Llega información a la redacción TOP Digital sobre un nuevo capítulo en la pulseada ferroviaria. El gremio La Fraternidad anunció un paro total de trenes para el jueves 5 de febrero, motivado por la falta de acuerdo salarial con el Gobierno. La medida amenaza con paralizar un servicio esencial para miles de pasajeros y para la logística nacional.

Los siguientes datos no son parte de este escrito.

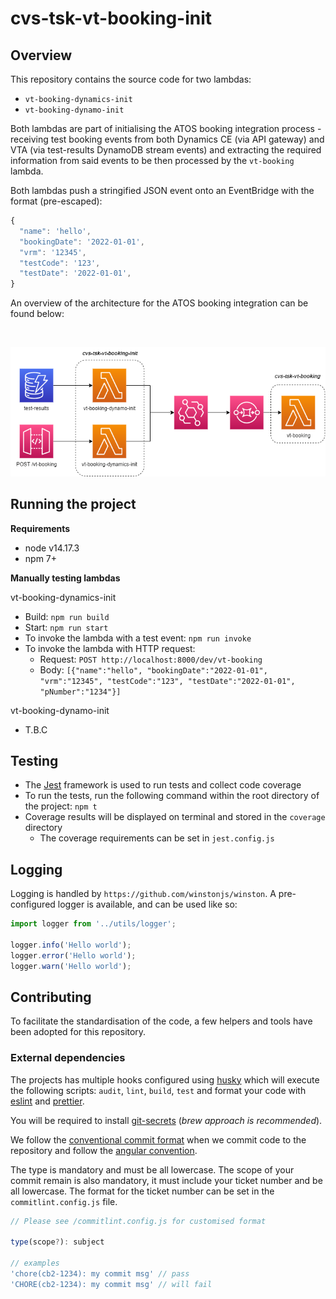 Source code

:# cvs-tsk-vt-booking-init

## Overview

This repository contains the source code for two lambdas:

- `vt-booking-dynamics-init`
- `vt-booking-dynamo-init`

Both lambdas are part of initialising the ATOS booking integration process - receiving test booking events from both Dynamics CE (via API gateway) and VTA (via test-results DynamoDB stream events) and extracting the required information from said events to be then processed by the `vt-booking` lambda.

Both lambdas push a stringified JSON event onto an EventBridge with the format (pre-escaped):

```ts
{
  "name": 'hello',
  "bookingDate": '2022-01-01',
  "vrm": '12345',
  "testCode": '123',
  "testDate": '2022-01-01',
}
```

An overview of the architecture for the ATOS booking integration can be found below:

</br>
<p align="center">
  <img src="./docs/arch.png" >
</p>

## Running the project

**Requirements**

- node v14.17.3
- npm 7+

**Manually testing lambdas**

vt-booking-dynamics-init

- Build: `npm run build`
- Start: `npm run start`
- To invoke the lambda with a test event: `npm run invoke`
- To invoke the lambda with HTTP request:
  - Request: `POST http://localhost:8000/dev/vt-booking`
  - Body: `[{"name":"hello", "bookingDate":"2022-01-01", "vrm":"12345", "testCode":"123", "testDate":"2022-01-01", "pNumber":"1234"}]`

vt-booking-dynamo-init

- T.B.C

## Testing

- The [Jest](https://jestjs.io/) framework is used to run tests and collect code coverage
- To run the tests, run the following command within the root directory of the project: `npm t`
- Coverage results will be displayed on terminal and stored in the `coverage` directory
  - The coverage requirements can be set in `jest.config.js`

## Logging

Logging is handled by `https://github.com/winstonjs/winston`. A pre-configured logger is available, and can be used like so:

```ts
import logger from '../utils/logger';

logger.info('Hello world');
logger.error('Hello world');
logger.warn('Hello world');
```

## Contributing

To facilitate the standardisation of the code, a few helpers and tools have been adopted for this repository.

### External dependencies

The projects has multiple hooks configured using [husky](https://github.com/typicode/husky#readme) which will execute the following scripts: `audit`, `lint`, `build`, `test` and format your code with [eslint](https://github.com/typescript-eslint/typescript-eslint#readme) and [prettier](https://github.com/prettier/prettier).

You will be required to install [git-secrets](https://github.com/awslabs/git-secrets) (_brew approach is recommended_).

We follow the [conventional commit format](https://www.conventionalcommits.org/en/v1.0.0/) when we commit code to the repository and follow the [angular convention](https://github.com/conventional-changelog/commitlint/tree/master/%40commitlint/config-conventional#type-enum).

The type is mandatory and must be all lowercase.
The scope of your commit remain is also mandatory, it must include your ticket number and be all lowercase. The format for the ticket number can be set in the `commitlint.config.js` file.

```js
// Please see /commitlint.config.js for customised format

type(scope?): subject

// examples
'chore(cb2-1234): my commit msg' // pass
'CHORE(cb2-1234): my commit msg' // will fail

```

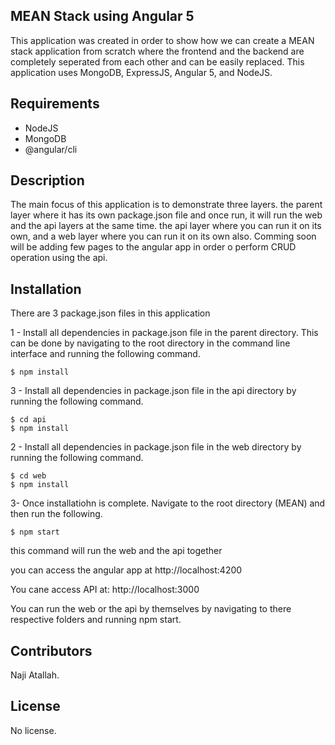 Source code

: ## MEAN Stack using Angular 5

This application was created in order to show how we can create a MEAN stack application from scratch where the frontend and the backend are completely seperated from each other and can be easily replaced. This application uses MongoDB, ExpressJS, Angular 5, and NodeJS.

## Requirements

- NodeJS
- MongoDB
- @angular/cli

## Description

The main focus of this application is to demonstrate three layers. the parent layer where it has its own package.json file and once run, it will run the web and the api layers at the same time. the api layer where you can run it on its own, and a web layer where you can run it on its own also.
Comming soon will be adding few pages to the angular app in order o perform CRUD operation using the api.

## Installation

There are 3 package.json files in this application

1 - Install all dependencies in package.json file in the parent directory. This can be done by navigating to the root directory in the command line interface and running the following command.
```
$ npm install
```

3 - Install all dependencies in package.json file in the api directory by running the following command.
```
$ cd api
$ npm install
```

2 - Install all dependencies in package.json file in the web directory by running the following command.
```
$ cd web
$ npm install
```

3- Once installatiohn is complete. Navigate to the root directory (MEAN) and then run the following.  

```
$ npm start
```

this command will run the web and the api together

you can access the angular app at http://localhost:4200

You cane access API at: http://localhost:3000

You can run the web or the api by themselves by navigating to there respective folders and running npm start.

## Contributors

Naji Atallah.

## License

No license.
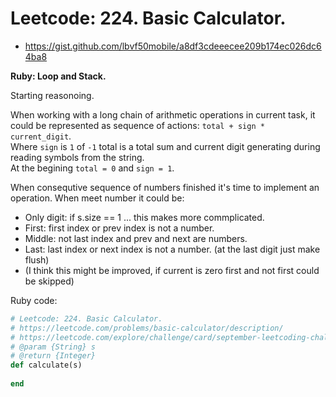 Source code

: # Leetcode: 224. Basic Calculator.

- https://gist.github.com/lbvf50mobile/a8df3cdeeecee209b174ec026dc64ba8

**Ruby: Loop and Stack.**

Starting reasonoing.

When working with a long chain of arithmetic operations in current task, it could be represented as sequence of actions: `total + sign * current_digit`.  
Where `sign` is `1` of `-1` total is a total sum and current digit generating during reading symbols from the string.  
At the begining `total = 0` and `sign = 1`.   

When consequtive sequence of numbers finished it's time to implement an operation. When meet number it could be:

- Only digit: if s.size == 1 ... this makes more commplicated.
- First: first index or prev index is not a number.
- Middle: not last index and prev and next are numbers.
- Last: last index or next index is not a number. (at the last digit just make flush)
- (I think this might be improved, if current is zero first and not first could be skipped)

 
 
Ruby code:
```Ruby
# Leetcode: 224. Basic Calculator.
# https://leetcode.com/problems/basic-calculator/description/
# https://leetcode.com/explore/challenge/card/september-leetcoding-challenge-2021/637/week-2-september-8th-september-14th/3971/
# @param {String} s
# @return {Integer}
def calculate(s)
    
end
```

Desde la delegación de Paraná de Trenes Argentinos, sin embargo, aseguran que hasta el momento no han recibido notificación formal de la protesta. Este vacío administrativo expone la distancia entre el anuncio sindical y la respuesta institucional, dejando a los usuarios atrapados en la incertidumbre.
La situación abre interrogantes sobre la capacidad de anticipación y reacción del Estado. ¿Es una estrategia gremial para presionar en la mesa de negociación o un síntoma de descoordinación que golpea directamente a la ciudadanía? Lo cierto es que, una vez más, el transporte ferroviario se convierte en escenario de disputa, y la confianza pública se ve erosionada por la falta de certezas.
En tiempos donde la transparencia y la previsibilidad son claves para sostener la credibilidad institucional, la ausencia de comunicación oficial resulta un golpe duro. El paro anunciado no solo expone la tensión gremial, sino también la necesidad urgente de un Estado capaz de dar respuestas claras y oportunas.